● Assigned task
May I have, exactly as written, the line containing "2. There is" and every line after it through the end of the listing below, and nothing else?

● Source material
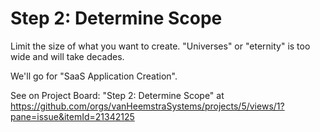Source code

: # Step 2: Determine Scope

Limit the size of what you want to create. "Universes" or "eternity" is too wide and will take decades.

We'll go for "SaaS Application Creation".

See on Project Board: "Step 2: Determine Scope" at https://github.com/orgs/vanHeemstraSystems/projects/5/views/1?pane=issue&itemId=21342125
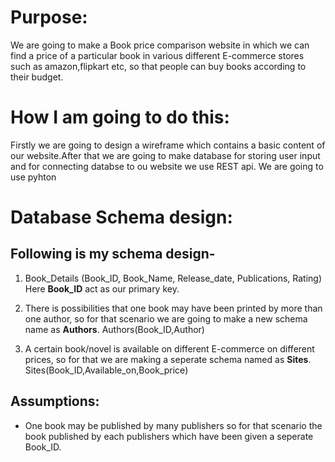 # Purpose:

   We are going to make a Book price comparison website in which we can find a price of a particular book in various different E-commerce stores such as amazon,flipkart etc,
so that people can buy books according to their budget.

# How I am going to do this:

  Firstly we are going to design a wireframe which contains a basic content of our website.After that we are going to make database for storing user input and for connecting databse to ou
website we use REST api. We are going to use pyhton

# Database Schema design:

## Following is my schema design-
 1. Book_Details (Book_ID, Book_Name, Release_date, Publications, Rating)  Here **Book_ID** act as our primary key.

 2. There is possibilities that one book may have been printed by more than one author, so for that scenario we are going to make a new schema name as **Authors**.  Authors(Book_ID,Author)

 3. A certain book/novel is available on different E-commerce on different prices, so for that we are making a seperate schema named as **Sites**.  Sites(Book_ID,Available_on,Book_price)

## Assumptions:
* One book may be published by many publishers so for that scenario the book published by each publishers which have been given a seperate Book_ID.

● Task result
 2. There is possibilities that one book may have been printed by more than one author, so for that scenario we are going to make a new schema name as **Authors**.  Authors(Book_ID,Author)

 3. A certain book/novel is available on different E-commerce on different prices, so for that we are making a seperate schema named as **Sites**.  Sites(Book_ID,Available_on,Book_price)

## Assumptions:
* One book may be published by many publishers so for that scenario the book published by each publishers which have been given a seperate Book_ID.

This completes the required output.